What does “success” in ministry look like? Among pastors, this is a frequent if sometimes unspoken question. The answer to the “success question” when it comes to ministry is made complicated today by all of the terms and performance standards that have subtly been imported into the ministry from secular industry. So we need to do some re-translating before we answer the question. Recently I was rolling the issue over in my mind, and came up with three ideas that are helping to guide me as I answer the question. Here’s the first one:

Be careful about measuring supernatural work by natural factors. Ministry is a work of and by the Spirit, done through the submissive lives of disciples, who are led and equipped by gifted elders and pastor-teachers (Ephesians 4:11-16).
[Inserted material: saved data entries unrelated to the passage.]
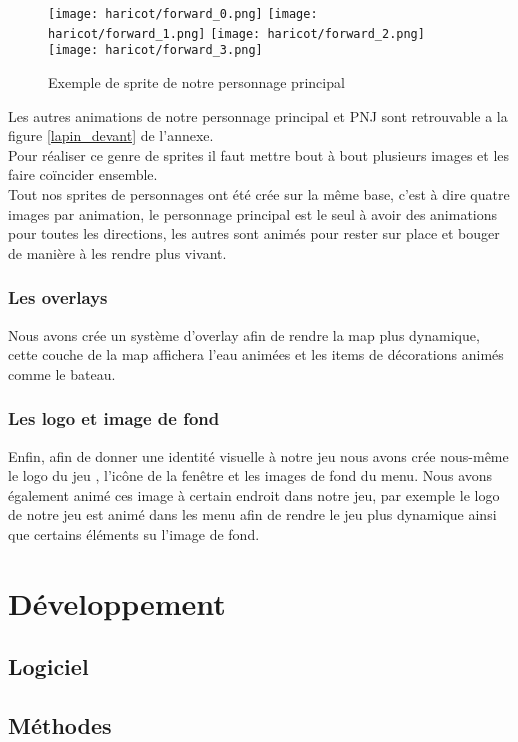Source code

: \documentclass{article}
\begin{document}
\begin{figure}[h]
    \centering
    \texttt{[image: haricot/forward\_0.png]}
    \texttt{[image: haricot/forward\_1.png]}
    \texttt{[image: haricot/forward\_2.png]}
    \texttt{[image: haricot/forward\_3.png]}
    \caption{Exemple de sprite de notre personnage principal}
\end{figure}
Les autres animations de notre personnage principal et PNJ sont retrouvable a la figure \ref{lapin_devant} de l'annexe.
\\
Pour réaliser ce genre de sprites il faut mettre bout à bout plusieurs images et les faire coïncider ensemble.\\
Tout nos sprites de personnages ont été crée sur la même base, c'est à dire quatre images par animation, le personnage principal est le seul à avoir des animations pour toutes les directions, les autres sont animés pour rester sur place et bouger de manière à les rendre plus vivant.
\\
\subsubsection{Les overlays}
Nous avons crée un système d'overlay afin de rendre la map plus dynamique, cette couche de la map affichera l'eau animées et les items de décorations animés comme le bateau.

\subsubsection{Les logo et image de fond}
Enfin, afin de donner une identité visuelle à notre jeu nous avons crée nous-même le logo du jeu , l'icône de la fenêtre et les images de fond du menu. Nous avons également animé ces image à certain endroit dans notre jeu, par exemple le logo de notre jeu est animé dans les menu afin de rendre le jeu plus dynamique ainsi que certains éléments su l'image de fond.

\section{Développement}
\subsection{Logiciel}
\subsection{Méthodes}
\end{document}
It is a working in human lives, in the realm of the spirit, touching human character and behavior. It is a work that is largely done Scripture to soul and heart to heart. It is a unique kind of work. And this kind of “deep water” spiritual work can’t always be measured by dramatic outer results in terms of numbers, program growth, or ministry popularity.

An example comes to mind of great missionaries like Adoniram Judson in Burma, who labored for seven long years before seeing a single person decide for Christ. The character of Judson’s life and the fruitfulness of that field after he planted the seeds of his labor both testify today to the fact that he was anything but a failure. And yet, if the outward measures that we often associate with ministry success today were applied to his life and ministry way back then, he might’ve been removed from the field by people looking at things with an eye for outer results alone.

Now don’t get me wrong, there is a place for outer results and a time to expect them. I’ll deal with this question in a future post. But my leading idea in regard to evaluating ministry successes remains this one: supernatural fruitfulness cannot always be naturally or outwardly measured. In fact, God can be working in powerful ways through His Word, drawing souls to Himself and building believers in intimate communion with Christ without the evident results “moving the needle” of our natural factors of evaluation. Indeed, there have been some dry stretches in my ministry career when I couldn’t have kept preaching if I hadn’t believed this.